Breakdown of extracellular matrix (ECM) by invasive cells is mediated by lytic enzymes such as MMP2, MMP9 and membrane-bound MMP-1 (MT1-MMP). These enzymes act in balance with inhibitors such as TIMPs. Proteases not only degrade ECM but also cleave off growth factors from their precursors, e.g. proteases activate TGF-β through cleavage from its inactive precursor latency-associated peptide (LAP-β1). Both enzymatic activities are enhanced by ionizing radiation, explaining stimulation of invasion and metastasis-related cellular activities (Tables 2 and 3). Irradiation enhanced activity of MMP9 is explained by enhanced transcription via NF-κB (Park et al., 2006a; Cheng et al., 2006a). Irradiation-enhanced MMP2 promoter activity, mRNA transcription, and protein secretion associated with invasiveness was observed in glioma cells lacking functional PTEN (U87, U251, U373, and C6) but not in those harboring wild-type PTEN (LN18 and LN428) (Park et al., 2006a; Cordes et al., 2003). This is in contrast with the observations of Wild-Bode et al. who reported upregulated expression of MMP2 and MT1-MMP, downregulated expression of TIMP-2, and increased invasiveness in glioma cells regardless of PTEN status (Wild-Bode et al., 2001). In LLC-LM murine lung cancer cells, irradiation prompted increased expression of mRNA and protein as well as increased enzyme activity for MMP9 but not for MMP2 (Chou et al., 2012). These researchers also observed that the administration of 5 × 10 Gy to the subcutaneous tumor in the thigh enhanced the MMP9 level, stimulated entry of cancer cells into the circulation and increased the number of pulmonary metastasis, whereas 2 × 30 Gy reduced these parameters. Implication of the β-catenin/TCF signaling pathway links MMP to the EMT phenotype. In U87 glioma cells, irradiation increased the β-catenin/TCF transcriptional activity, followed by an upregulation of its downstream genes, MMP2, and MMP9 (Dong et al., 2015a). Interestingly, irradiation-induced overexpression of growth arrest and DNA damage inducible protein alpha (Gadd45a) inhibits the nuclear translocation of β-catenin, resulting in a downregulation of MMP9, an increase in E-cadherin and a delayed medulloblastoma tumor development (Asuthkar et al., 2011). Other hydrolases are also involved in irradiation-induced invasion, e.g. the activation of the serine protease uPA in pancreatic cancer cells via carbon-ion irradiation (Fujita et al., 2014a).

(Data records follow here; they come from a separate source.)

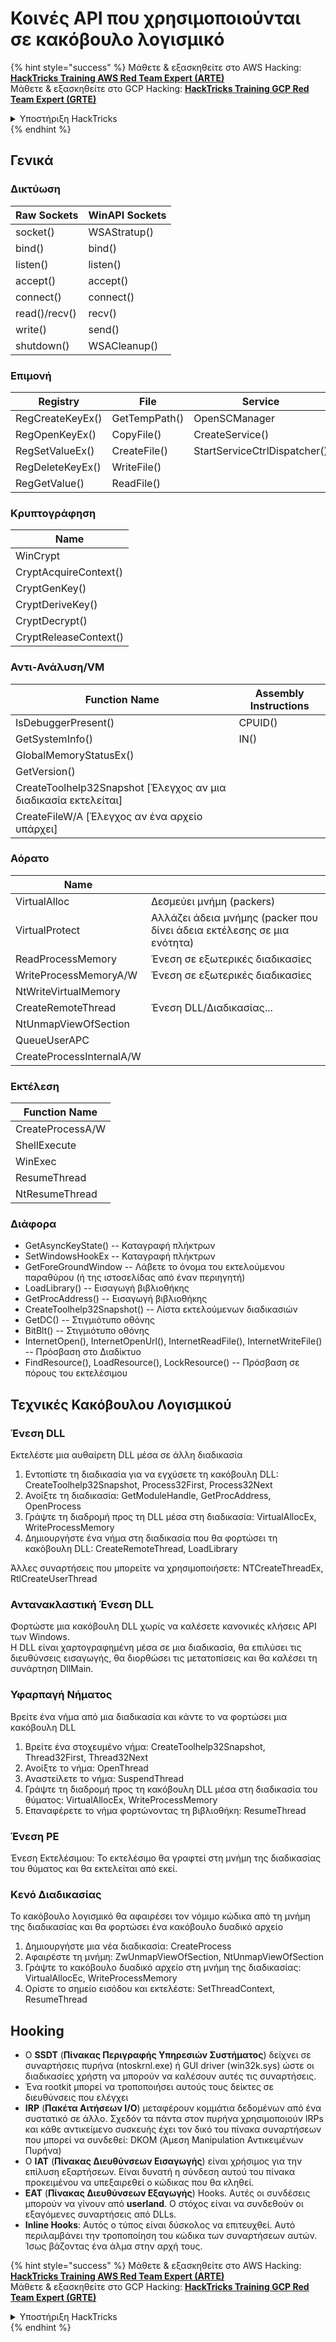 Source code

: # Κοινές API που χρησιμοποιούνται σε κακόβουλο λογισμικό

{% hint style="success" %}
Μάθετε & εξασκηθείτε στο AWS Hacking:<img src="/.gitbook/assets/arte.png" alt="" data-size="line">[**HackTricks Training AWS Red Team Expert (ARTE)**](https://training.hacktricks.xyz/courses/arte)<img src="/.gitbook/assets/arte.png" alt="" data-size="line">\
Μάθετε & εξασκηθείτε στο GCP Hacking: <img src="/.gitbook/assets/grte.png" alt="" data-size="line">[**HackTricks Training GCP Red Team Expert (GRTE)**<img src="/.gitbook/assets/grte.png" alt="" data-size="line">](https://training.hacktricks.xyz/courses/grte)

<details>

<summary>Υποστήριξη HackTricks</summary>

* Ελέγξτε τα [**σχέδια συνδρομής**](https://github.com/sponsors/carlospolop)!
* **Εγγραφείτε στην** 💬 [**ομάδα Discord**](https://discord.gg/hRep4RUj7f) ή στην [**ομάδα telegram**](https://t.me/peass) ή **ακολουθήστε** μας στο **Twitter** 🐦 [**@hacktricks\_live**](https://twitter.com/hacktricks\_live)**.**
* **Μοιραστείτε κόλπα hacking υποβάλλοντας PRs στα** [**HackTricks**](https://github.com/carlospolop/hacktricks) και [**HackTricks Cloud**](https://github.com/carlospolop/hacktricks-cloud) github repos.

</details>
{% endhint %}

## Γενικά

### Δικτύωση

| Raw Sockets   | WinAPI Sockets |
| ------------- | -------------- |
| socket()      | WSAStratup()   |
| bind()        | bind()         |
| listen()      | listen()       |
| accept()      | accept()       |
| connect()     | connect()      |
| read()/recv() | recv()         |
| write()       | send()         |
| shutdown()    | WSACleanup()   |

### Επιμονή

| Registry         | File          | Service                      |
| ---------------- | ------------- | ---------------------------- |
| RegCreateKeyEx() | GetTempPath() | OpenSCManager                |
| RegOpenKeyEx()   | CopyFile()    | CreateService()              |
| RegSetValueEx()  | CreateFile()  | StartServiceCtrlDispatcher() |
| RegDeleteKeyEx() | WriteFile()   |                              |
| RegGetValue()    | ReadFile()    |                              |

### Κρυπτογράφηση

| Name                  |
| --------------------- |
| WinCrypt              |
| CryptAcquireContext() |
| CryptGenKey()         |
| CryptDeriveKey()      |
| CryptDecrypt()        |
| CryptReleaseContext() |

### Αντι-Ανάλυση/VM

| Function Name                                             | Assembly Instructions |
| --------------------------------------------------------- | --------------------- |
| IsDebuggerPresent()                                       | CPUID()               |
| GetSystemInfo()                                           | IN()                  |
| GlobalMemoryStatusEx()                                    |                       |
| GetVersion()                                              |                       |
| CreateToolhelp32Snapshot \[Έλεγχος αν μια διαδικασία εκτελείται] |                       |
| CreateFileW/A \[Έλεγχος αν ένα αρχείο υπάρχει]            |                       |

### Αόρατο

| Name                     |                                                                            |
| ------------------------ | -------------------------------------------------------------------------- |
| VirtualAlloc             | Δεσμεύει μνήμη (packers)                                                  |
| VirtualProtect           | Αλλάζει άδεια μνήμης (packer που δίνει άδεια εκτέλεσης σε μια ενότητα)    |
| ReadProcessMemory        | Ένεση σε εξωτερικές διαδικασίες                                          |
| WriteProcessMemoryA/W    | Ένεση σε εξωτερικές διαδικασίες                                          |
| NtWriteVirtualMemory     |                                                                            |
| CreateRemoteThread       | Ένεση DLL/Διαδικασίας...                                                 |
| NtUnmapViewOfSection     |                                                                            |
| QueueUserAPC             |                                                                            |
| CreateProcessInternalA/W |                                                                            |

### Εκτέλεση

| Function Name    |
| ---------------- |
| CreateProcessA/W |
| ShellExecute     |
| WinExec          |
| ResumeThread     |
| NtResumeThread   |

### Διάφορα

* GetAsyncKeyState() -- Καταγραφή πλήκτρων
* SetWindowsHookEx -- Καταγραφή πλήκτρων
* GetForeGroundWindow -- Λάβετε το όνομα του εκτελούμενου παραθύρου (ή της ιστοσελίδας από έναν περιηγητή)
* LoadLibrary() -- Εισαγωγή βιβλιοθήκης
* GetProcAddress() -- Εισαγωγή βιβλιοθήκης
* CreateToolhelp32Snapshot() -- Λίστα εκτελούμενων διαδικασιών
* GetDC() -- Στιγμιότυπο οθόνης
* BitBlt() -- Στιγμιότυπο οθόνης
* InternetOpen(), InternetOpenUrl(), InternetReadFile(), InternetWriteFile() -- Πρόσβαση στο Διαδίκτυο
* FindResource(), LoadResource(), LockResource() -- Πρόσβαση σε πόρους του εκτελέσιμου

## Τεχνικές Κακόβουλου Λογισμικού

### Ένεση DLL

Εκτελέστε μια αυθαίρετη DLL μέσα σε άλλη διαδικασία

1. Εντοπίστε τη διαδικασία για να εγχύσετε τη κακόβουλη DLL: CreateToolhelp32Snapshot, Process32First, Process32Next
2. Ανοίξτε τη διαδικασία: GetModuleHandle, GetProcAddress, OpenProcess
3. Γράψτε τη διαδρομή προς τη DLL μέσα στη διαδικασία: VirtualAllocEx, WriteProcessMemory
4. Δημιουργήστε ένα νήμα στη διαδικασία που θα φορτώσει τη κακόβουλη DLL: CreateRemoteThread, LoadLibrary

Άλλες συναρτήσεις που μπορείτε να χρησιμοποιήσετε: NTCreateThreadEx, RtlCreateUserThread

### Αντανακλαστική Ένεση DLL

Φορτώστε μια κακόβουλη DLL χωρίς να καλέσετε κανονικές κλήσεις API των Windows.\
Η DLL είναι χαρτογραφημένη μέσα σε μια διαδικασία, θα επιλύσει τις διευθύνσεις εισαγωγής, θα διορθώσει τις μετατοπίσεις και θα καλέσει τη συνάρτηση DllMain.

### Υφαρπαγή Νήματος

Βρείτε ένα νήμα από μια διαδικασία και κάντε το να φορτώσει μια κακόβουλη DLL

1. Βρείτε ένα στοχευμένο νήμα: CreateToolhelp32Snapshot, Thread32First, Thread32Next
2. Ανοίξτε το νήμα: OpenThread
3. Αναστείλετε το νήμα: SuspendThread
4. Γράψτε τη διαδρομή προς τη κακόβουλη DLL μέσα στη διαδικασία του θύματος: VirtualAllocEx, WriteProcessMemory
5. Επαναφέρετε το νήμα φορτώνοντας τη βιβλιοθήκη: ResumeThread

### Ένεση PE

Ένεση Εκτελέσιμου: Το εκτελέσιμο θα γραφτεί στη μνήμη της διαδικασίας του θύματος και θα εκτελείται από εκεί.

### Κενό Διαδικασίας

Το κακόβουλο λογισμικό θα αφαιρέσει τον νόμιμο κώδικα από τη μνήμη της διαδικασίας και θα φορτώσει ένα κακόβουλο δυαδικό αρχείο

1. Δημιουργήστε μια νέα διαδικασία: CreateProcess
2. Αφαιρέστε τη μνήμη: ZwUnmapViewOfSection, NtUnmapViewOfSection
3. Γράψτε το κακόβουλο δυαδικό αρχείο στη μνήμη της διαδικασίας: VirtualAllocEc, WriteProcessMemory
4. Ορίστε το σημείο εισόδου και εκτελέστε: SetThreadContext, ResumeThread

## Hooking

* Ο **SSDT** (**Πίνακας Περιγραφής Υπηρεσιών Συστήματος**) δείχνει σε συναρτήσεις πυρήνα (ntoskrnl.exe) ή GUI driver (win32k.sys) ώστε οι διαδικασίες χρήστη να μπορούν να καλέσουν αυτές τις συναρτήσεις.
* Ένα rootkit μπορεί να τροποποιήσει αυτούς τους δείκτες σε διευθύνσεις που ελέγχει
* **IRP** (**Πακέτα Αιτήσεων I/O**) μεταφέρουν κομμάτια δεδομένων από ένα συστατικό σε άλλο. Σχεδόν τα πάντα στον πυρήνα χρησιμοποιούν IRPs και κάθε αντικείμενο συσκευής έχει τον δικό του πίνακα συναρτήσεων που μπορεί να συνδεθεί: DKOM (Άμεση Manipulation Αντικειμένων Πυρήνα)
* Ο **IAT** (**Πίνακας Διευθύνσεων Εισαγωγής**) είναι χρήσιμος για την επίλυση εξαρτήσεων. Είναι δυνατή η σύνδεση αυτού του πίνακα προκειμένου να υπεξαιρεθεί ο κώδικας που θα κληθεί.
* **EAT** (**Πίνακας Διευθύνσεων Εξαγωγής**) Hooks. Αυτές οι συνδέσεις μπορούν να γίνουν από **userland**. Ο στόχος είναι να συνδεθούν οι εξαγόμενες συναρτήσεις από DLLs.
* **Inline Hooks**: Αυτός ο τύπος είναι δύσκολος να επιτευχθεί. Αυτό περιλαμβάνει την τροποποίηση του κώδικα των συναρτήσεων αυτών. Ίσως βάζοντας ένα άλμα στην αρχή τους.

{% hint style="success" %}
Μάθετε & εξασκηθείτε στο AWS Hacking:<img src="/.gitbook/assets/arte.png" alt="" data-size="line">[**HackTricks Training AWS Red Team Expert (ARTE)**](https://training.hacktricks.xyz/courses/arte)<img src="/.gitbook/assets/arte.png" alt="" data-size="line">\
Μάθετε & εξασκηθείτε στο GCP Hacking: <img src="/.gitbook/assets/grte.png" alt="" data-size="line">[**HackTricks Training GCP Red Team Expert (GRTE)**<img src="/.gitbook/assets/grte.png" alt="" data-size="line">](https://training.hacktricks.xyz/courses/grte)

<details>

<summary>Υποστήριξη HackTricks</summary>

* Ελέγξτε τα [**σχέδια συνδρομής**](https://github.com/sponsors/carlospolop)!
* **Εγγραφείτε στην** 💬 [**ομάδα Discord**](https://discord.gg/hRep4RUj7f) ή στην [**ομάδα telegram**](https://t.me/peass) ή **ακολουθήστε** μας στο **Twitter** 🐦 [**@hacktricks\_live**](https://twitter.com/hacktricks\_live)**.**
* **Μοιραστείτε κόλπα hacking υποβάλλοντας PRs στα** [**HackTricks**](https://github.com/carlospolop/hacktricks) και [**HackTricks Cloud**](https://github.com/carlospolop/hacktricks-cloud) github repos.

</details>
{% endhint %}

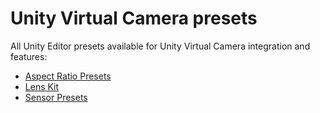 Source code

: # Unity Virtual Camera presets

All Unity Editor presets available for Unity Virtual Camera integration and features:

* [Aspect Ratio Presets](ref-asset-aspect-ratio-presets.md)
* [Lens Kit](ref-asset-lens-kit.md)
* [Sensor Presets](ref-asset-sensor-presets.md)
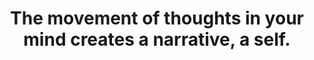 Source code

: ---
title: The movement of thoughts in your mind creates a narrative, a self.
tags: buddhism self 
--- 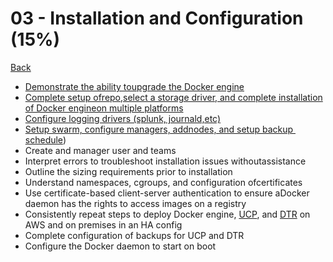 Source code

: # 03 - Installation and Configuration (15%)

[Back](../ReadMe.md)
  
+ [Demonstrate​​ the​ ​ability​​ to​ ​upgrade ​​the ​​Docker ​​engine](./upgrade-docker-engine.md)
+ [Complete​​ setup ​​of ​​repo,​​select ​​a ​​storage​​ driver, ​​and ​​complete​​ installation​​ of ​​Docker engine ​​on ​​multiple ​​platforms](./repo-storage-installation.md)
+ [Configure ​​logging ​​drivers ​​(splunk,​ ​journald, ​​etc)](./Logging.md)
+ [Setup ​​swarm,​​ configure ​​managers,​ ​add ​​nodes, ​​and ​​setup ​​backup ​​schedule](./setup-swarm.md))
+ Create​​ and ​​manager ​​user​ ​and ​​teams
+ Interpret​​ errors​ ​to ​​troubleshoot ​​installation ​​issues​ ​without ​​assistance
+ Outline ​​the​​ sizing​​ requirements ​​prior ​​to ​​installation
+ Understand ​​namespaces,​ ​cgroups,​ ​and​ ​configuration ​​of ​​certificates
+ Use​​ certificate-based ​​client-server​ ​authentication​​ to​ ​ensure​​ a ​​Docker​​ daemon​​ has​​ the rights​ ​to ​​access ​​images​​ on ​​a ​​registry
+ Consistently​​ repeat​​ steps ​​to ​​deploy ​​Docker ​​​​engine, ​​[UCP](./ucp.md), ​​and [​​DTR](./dtr.md) ​​on ​​AWS ​​and ​​on premises ​​in ​​an​ ​HA ​​config
+ Complete​​ configuration ​​of ​​backups ​​for ​​UCP ​​and ​​DTR
+ Configure​​ the​ ​Docker​​ daemon​​ to​​ start​​ on​ ​boot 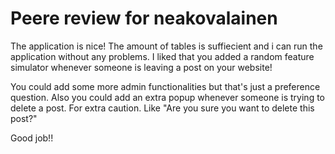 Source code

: # Peere review for neakovalainen
The application is nice! The amount of tables is suffiecient and i can run the application without any problems. I liked that you added a random feature simulator whenever someone is leaving a post on your website!

You could add some more admin functionalities but that's just a preference question. 
Also you could add an extra popup whenever someone is trying to delete a post. For extra caution. Like "Are you sure you want to delete this post?"

Good job!!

As stated above, activation of TGF-β through release from LAP-β1 is an extracellular process, that occurs rapidly (within 24 h), persistently (7 days) and dose-dependently (from 0.1 Gy to 5 Gy) upon irradiation of the mouse mammary gland (Ehrhart et al., 1997). Such activation results from ROS-induced oxidation of LAP-β1 triggering a conformational change that releases TGF-β1. A methionine residue at amino acid position 253 unique to LAP-β1 is critical to this ROS-mediated activation (Jobling et al., 2006). Circulating levels of TGF-β were increased in a mouse model of irradiation-enhanced metastatic breast cancer, regardless of the site of irradiation: thorax, pelvis or primary tumor and before or after injection of the cancer cells. In this experiment, circulating cancer cells did not grow ex vivo in the presence of the TGF-β antibody and irradiation failed to enhance lung metastases in mice bearing tumors that lacked the type II TGF-β receptor, suggesting that the increase in metastases was due to a direct effect of TGF-β on the cancer cells (Biswas et al., 2007).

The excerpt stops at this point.